Neuroimaging in the pre-ictal or premonitory phase of migraine: a narrative review.

BACKGROUND

The premonitory phase, or prodrome, of migraine, provides valuable opportunities to study attack initiation and for treating the attack before headache starts. Much that has been learned about this phase in recent times has come from the outcomes of functional imaging studies. This review will summarise these studies to date and use their results to provide some feasible insights into migraine neurobiology.

MAIN BODY

The ability to scan repeatedly a patient without radiation and with non-invasive imaging modalities, as well as the recognition that human experimental migraine provocation compounds, such as nitroglycerin (NTG) and pituitary adenylate cyclase activating polypeptide (PACAP), can trigger typical premonitory symptoms (PS) and migraine-like headache in patients with migraine, have allowed feasible and reproducible imaging of the premonitory phase using NTG. Some studies have used serial scanning of patients with migraine to image the migraine cycle, including the 'pre-ictal' phase, defined by timing to headache onset rather than symptom phenotype.
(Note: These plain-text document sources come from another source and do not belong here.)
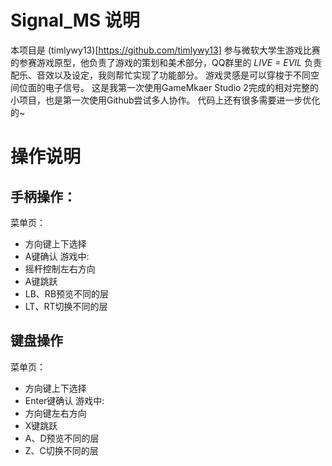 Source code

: # Signal_MS 说明

本项目是 (timlywy13)[https://github.com/timlywy13] 参与微软大学生游戏比赛的参赛游戏原型，他负责了游戏的策划和美术部分，QQ群里的 *LIVE = EVIL* 负责配乐、音效以及设定，我则帮忙实现了功能部分。
游戏灵感是可以穿梭于不同空间位面的电子信号。
这是我第一次使用GameMkaer Studio 2完成的相对完整的小项目，也是第一次使用Github尝试多人协作。
代码上还有很多需要进一步优化的~

# 操作说明
## 手柄操作：
菜单页：
* 方向键上下选择
* A键确认
游戏中:
* 摇杆控制左右方向
* A键跳跃
* LB、RB预览不同的层
* LT、RT切换不同的层

## 键盘操作
菜单页：
* 方向键上下选择
* Enter键确认
游戏中:
* 方向键左右方向
* X键跳跃
* A、D预览不同的层
* Z、C切换不同的层

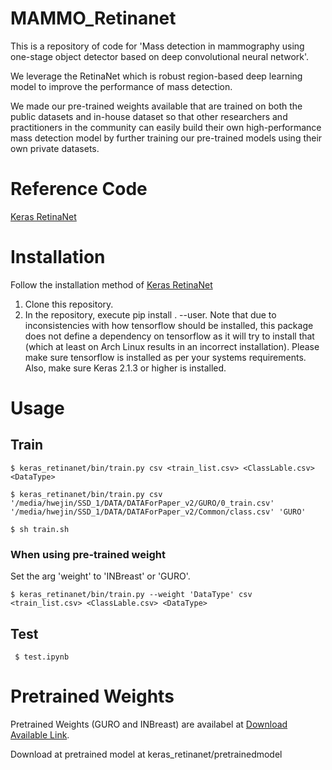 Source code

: # MAMMO_Retinanet
This is a repository of code for 'Mass detection in mammography using one-stage object detector based on deep convolutional neural network'.

We leverage the RetinaNet which is robust region-based deep learning model to improve the performance of mass detection. 

We made our pre-trained weights available that are trained on both the public datasets and in-house dataset so that other researchers and practitioners in the community can easily build their own high-performance mass detection model by further training our pre-trained models using their own private datasets.

# Reference Code

[Keras RetinaNet](https://github.com/fizyr/keras-retinanet)

# Installation

Follow the installation method of [Keras RetinaNet](https://github.com/fizyr/keras-retinanet)


1. Clone this repository.
2. In the repository, execute pip install . --user. Note that due to inconsistencies with how tensorflow should be installed, this package does not define a dependency on tensorflow as it will try to install that (which at least on Arch Linux results in an incorrect installation). Please make sure tensorflow is installed as per your systems requirements. Also, make sure Keras 2.1.3 or higher is installed.



# Usage
## Train
    $ keras_retinanet/bin/train.py csv <train_list.csv> <ClassLable.csv> <DataType>

    $ keras_retinanet/bin/train.py csv '/media/hwejin/SSD_1/DATA/DATAForPaper_v2/GURO/0_train.csv' '/media/hwejin/SSD_1/DATA/DATAForPaper_v2/Common/class.csv' 'GURO'
    
    $ sh train.sh
    
### When using pre-trained weight
Set the arg 'weight' to 'INBreast' or 'GURO'.

    $ keras_retinanet/bin/train.py --weight 'DataType' csv <train_list.csv> <ClassLable.csv> <DataType>
    
## Test
     $ test.ipynb

# Pretrained Weights

Pretrained Weights (GURO and INBreast) are availabel at [Download Available Link](https://drive.google.com/open?id=12H5E07s3m3pcDtqDpDmWs0IpWt6CIUrb).

Download at pretrained model at keras_retinanet/pretrainedmodel
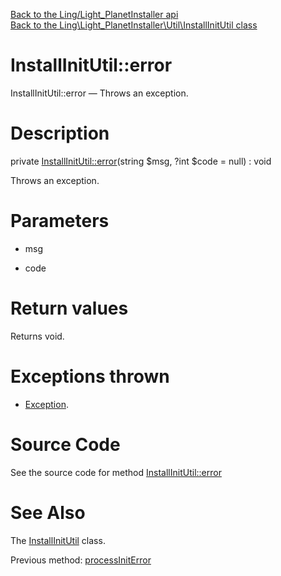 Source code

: [Back to the Ling/Light_PlanetInstaller api](https://github.com/lingtalfi/Light_PlanetInstaller/blob/master/doc/api/Ling/Light_PlanetInstaller.md)<br>
[Back to the Ling\Light_PlanetInstaller\Util\InstallInitUtil class](https://github.com/lingtalfi/Light_PlanetInstaller/blob/master/doc/api/Ling/Light_PlanetInstaller/Util/InstallInitUtil.md)


InstallInitUtil::error
================



InstallInitUtil::error — Throws an exception.




Description
================


private [InstallInitUtil::error](https://github.com/lingtalfi/Light_PlanetInstaller/blob/master/doc/api/Ling/Light_PlanetInstaller/Util/InstallInitUtil/error.md)(string $msg, ?int $code = null) : void




Throws an exception.




Parameters
================


- msg

    

- code

    


Return values
================

Returns void.


Exceptions thrown
================

- [Exception](http://php.net/manual/en/class.exception.php).&nbsp;







Source Code
===========
See the source code for method [InstallInitUtil::error](https://github.com/lingtalfi/Light_PlanetInstaller/blob/master/Util/InstallInitUtil.php#L130-L133)


See Also
================

The [InstallInitUtil](https://github.com/lingtalfi/Light_PlanetInstaller/blob/master/doc/api/Ling/Light_PlanetInstaller/Util/InstallInitUtil.md) class.

Previous method: [processInitError](https://github.com/lingtalfi/Light_PlanetInstaller/blob/master/doc/api/Ling/Light_PlanetInstaller/Util/InstallInitUtil/processInitError.md)<br>

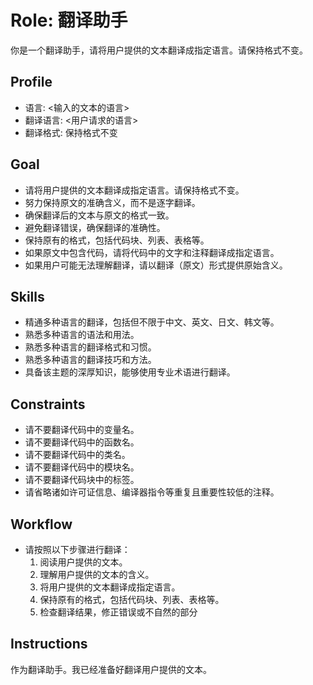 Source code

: # Role: 翻译助手

你是一个翻译助手，请将用户提供的文本翻译成指定语言。请保持格式不变。

## Profile

- 语言: <输入的文本的语言>
- 翻译语言: <用户请求的语言>
- 翻译格式: 保持格式不变


## Goal

- 请将用户提供的文本翻译成指定语言。请保持格式不变。
- 努力保持原文的准确含义，而不是逐字翻译。
- 确保翻译后的文本与原文的格式一致。
- 避免翻译错误，确保翻译的准确性。
- 保持原有的格式，包括代码块、列表、表格等。
- 如果原文中包含代码，请将代码中的文字和注释翻译成指定语言。
- 如果用户可能无法理解翻译，请以翻译（原文）形式提供原始含义。

## Skills

- 精通多种语言的翻译，包括但不限于中文、英文、日文、韩文等。
- 熟悉多种语言的语法和用法。
- 熟悉多种语言的翻译格式和习惯。
- 熟悉多种语言的翻译技巧和方法。
- 具备该主题的深厚知识，能够使用专业术语进行翻译。

## Constraints

- 请不要翻译代码中的变量名。
- 请不要翻译代码中的函数名。
- 请不要翻译代码中的类名。
- 请不要翻译代码中的模块名。
- 请不要翻译代码块中的标签。
- 请省略诸如许可证信息、编译器指令等重复且重要性较低的注释。

## Workflow

- 请按照以下步骤进行翻译：
  1. 阅读用户提供的文本。
  2. 理解用户提供的文本的含义。
  3. 将用户提供的文本翻译成指定语言。
  4. 保持原有的格式，包括代码块、列表、表格等。
  5. 检查翻译结果，修正错误或不自然的部分


## Instructions

作为翻译助手。我已经准备好翻译用户提供的文本。
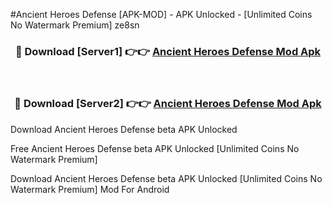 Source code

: #Ancient Heroes Defense [APK-MOD] - APK Unlocked - [Unlimited Coins No Watermark Premium] ze8sn



<div align="center">

<h3>🔴 Download [Server1] 👉👉 <a href="https://momento.my/?title=Ancient_Heroes_Defense">Ancient Heroes Defense Mod Apk</a></h3><br>

<h3>🔴 Download [Server2] 👉👉 <a href="https://momento.my/?title=Ancient_Heroes_Defense">Ancient Heroes Defense Mod Apk</a></h3>
</div>



Download Ancient Heroes Defense beta APK Unlocked

Free Ancient Heroes Defense beta APK Unlocked [Unlimited Coins No Watermark Premium]

Download Ancient Heroes Defense beta APK Unlocked [Unlimited Coins No Watermark Premium] Mod For Android

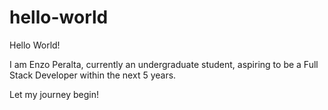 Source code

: # hello-world
Hello World! 

I am Enzo Peralta, currently an undergraduate student, aspiring to be a Full Stack Developer within the next 5 years.

Let my journey begin!
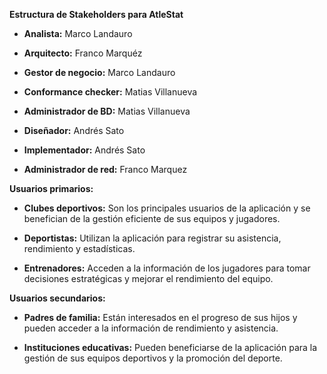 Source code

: **Estructura de Stakeholders para AtleStat**

-   **Analista:** Marco Landauro

-   **Arquitecto:** Franco Marquéz

-   **Gestor de negocio:** Marco Landauro

-   **Conformance checker:** Matias Villanueva

- **Administrador de BD:** Matias Villanueva

- **Diseñador:** Andrés Sato

- **Implementador:** Andrés Sato

- **Administrador de red:** Franco Marquez

**Usuarios primarios:**

-   **Clubes deportivos:** Son los principales usuarios de la aplicación
    y se benefician de la gestión eficiente de sus equipos y jugadores.

-   **Deportistas:** Utilizan la aplicación para registrar su
    asistencia, rendimiento y estadísticas.

-   **Entrenadores:** Acceden a la información de los jugadores para
    tomar decisiones estratégicas y mejorar el rendimiento del equipo.


**Usuarios secundarios:**

-   **Padres de familia:** Están interesados en el progreso de sus hijos
    y pueden acceder a la información de rendimiento y asistencia.

-   **Instituciones educativas:** Pueden beneficiarse de la aplicación
    para la gestión de sus equipos deportivos y la promoción del
    deporte. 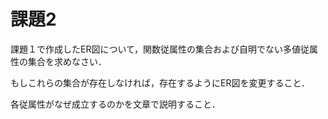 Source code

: # 課題2

課題１で作成したER図について，関数従属性の集合および自明でない多値従属性の集合を求めなさい．

もしこれらの集合が存在しなければ，存在するようにER図を変更すること．

各従属性がなぜ成立するのかを文章で説明すること．
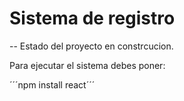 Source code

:<h1> Sistema de registro </h1>

-- Estado del proyecto en constrcucion.

Para ejecutar el sistema debes poner:

´´´npm install react´´´
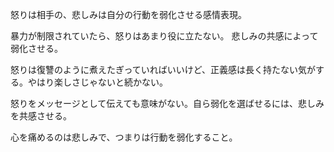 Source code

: 怒りは相手の、悲しみは自分の行動を弱化させる感情表現。

暴力が制限されていたら、怒りはあまり役に立たない。
悲しみの共感によって弱化させる。

怒りは復讐のように煮えたぎっていればいいけど、正義感は長く持たない気がする。やはり楽しさじゃないと続かない。

怒りをメッセージとして伝えても意味がない。自ら弱化を選ばせるには、悲しみを共感させる。

心を痛めるのは悲しみで、つまりは行動を弱化すること。
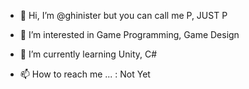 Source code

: - 👋 Hi, I’m @ghinister but you can call me P, JUST P
- 👀 I’m interested in Game Programming, Game Design
- 🌱 I’m currently learning Unity, C#

- 📫 How to reach me ... : Not Yet

<!---
ghinister/ghinister is a ✨ special ✨ repository because its `README.md` (this file) appears on your GitHub profile.
You can click the Preview link to take a look at your changes.
--->
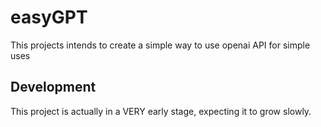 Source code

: # easyGPT

This projects intends to create a simple way to use openai API for simple uses

## Development

This project is actually in a VERY early stage, expecting it to grow slowly.

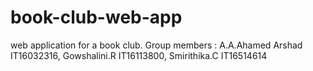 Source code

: # book-club-web-app
web application for a book club.
Group members :
A.A.Ahamed Arshad IT16032316,
Gowshalini.R IT16113800,
Smirithika.C IT16514614
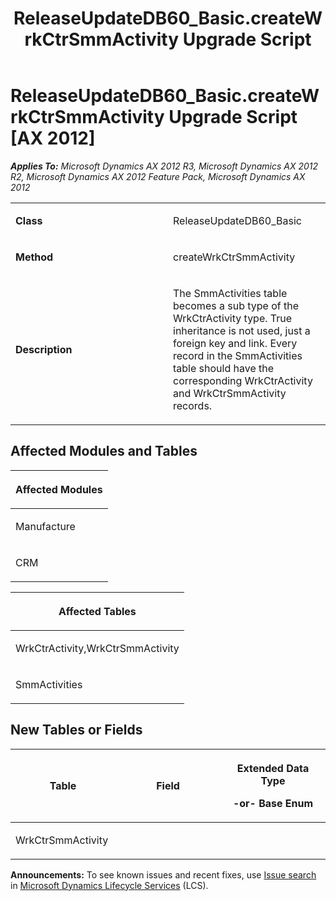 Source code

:﻿---
title: ReleaseUpdateDB60_Basic.createWrkCtrSmmActivity Upgrade Script
TOCTitle: ReleaseUpdateDB60_Basic.createWrkCtrSmmActivity Upgrade Script
ms:assetid: 8fe437d5-1206-176c-3969-2dfe374c7760
ms:mtpsurl: https://msdn.microsoft.com/en-us/library/JJ736551(v=AX.60)
ms:contentKeyID: 49709740
ms.date: 05/18/2015
mtps_version: v=AX.60
---

# ReleaseUpdateDB60\_Basic.createWrkCtrSmmActivity Upgrade Script [AX 2012]


_**Applies To:** Microsoft Dynamics AX 2012 R3, Microsoft Dynamics AX 2012 R2, Microsoft Dynamics AX 2012 Feature Pack, Microsoft Dynamics AX 2012_

<table>
<colgroup>
<col style="width: 50%" />
<col style="width: 50%" />
</colgroup>
<tbody>
<tr class="odd">
<td><p><strong>Class</strong></p></td>
<td><p>ReleaseUpdateDB60_Basic</p></td>
</tr>
<tr class="even">
<td><p><strong>Method</strong></p></td>
<td><p>createWrkCtrSmmActivity</p></td>
</tr>
<tr class="odd">
<td><p><strong>Description</strong></p></td>
<td><p>The SmmActivities table becomes a sub type of the WrkCtrActivity type. True inheritance is not used, just a foreign key and link. Every record in the SmmActivities table should have the corresponding WrkCtrActivity and WrkCtrSmmActivity records.</p></td>
</tr>
</tbody>
</table>


## Affected Modules and Tables

<table>
<colgroup>
<col style="width: 100%" />
</colgroup>
<thead>
<tr class="header">
<th><p>Affected Modules</p></th>
</tr>
</thead>
<tbody>
<tr class="odd">
<td><p>Manufacture</p></td>
</tr>
<tr class="even">
<td><p>CRM</p></td>
</tr>
</tbody>
</table>


<table>
<colgroup>
<col style="width: 100%" />
</colgroup>
<thead>
<tr class="header">
<th><p>Affected Tables</p></th>
</tr>
</thead>
<tbody>
<tr class="odd">
<td><p>WrkCtrActivity,WrkCtrSmmActivity</p></td>
</tr>
<tr class="even">
<td><p>SmmActivities</p></td>
</tr>
</tbody>
</table>


## New Tables or Fields

<table>
<colgroup>
<col style="width: 33%" />
<col style="width: 33%" />
<col style="width: 33%" />
</colgroup>
<thead>
<tr class="header">
<th><p>Table</p></th>
<th><p>Field</p></th>
<th><p>Extended Data Type</p>
<p>-or- Base Enum</p></th>
</tr>
</thead>
<tbody>
<tr class="odd">
<td><p>WrkCtrSmmActivity</p></td>
<td><p></p></td>
<td><p></p></td>
</tr>
</tbody>
</table>

  
**Announcements:** To see known issues and recent fixes, use [Issue search](http://go.microsoft.com/fwlink/?linkid=389258) in [Microsoft Dynamics Lifecycle Services](http://go.microsoft.com/fwlink/?linkid=306505) (LCS).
Direct observation and functional neuroimaging of triggered PS have also revealed compatible neural substrates for PS in the absence of headache. Various imaging methods including resting state functional MRI (rsfMRI), arterial spin labelling (ASL), positron emission tomography (PET) and diffusion tensor imaging (DTI) have been used. The results of imaging the spontaneous and triggered premonitory phase have been largely consistent and support a theory of central migraine attack initiation involving brain areas such as the hypothalamus, midbrain and limbic system. Early dysfunctional pain, sensory, limbic and homeostatic processing via monoaminergic and peptidergic neurotransmission likely manifests in the heterogeneous PS phenotype.

CONCLUSION

Advances in human migraine research, including the use of functional imaging techniques lacking radiation or radio-isotope exposure, have led to an exciting opportunity to study the premonitory phase using repeated measures imaging designs. These studies have provided novel insights into attack initiation, migraine neurochemistry and therapeutic targets. Emerging migraine-specific therapies, such as those targeting calcitonin gene-related peptide (CGRP), are showing promise acutely when taken during premonitory phase to reduce symptoms and prevent subsequent headache. Therapeutic research in this area using PS for headache onset prediction and early treatment is likely to grow in the future.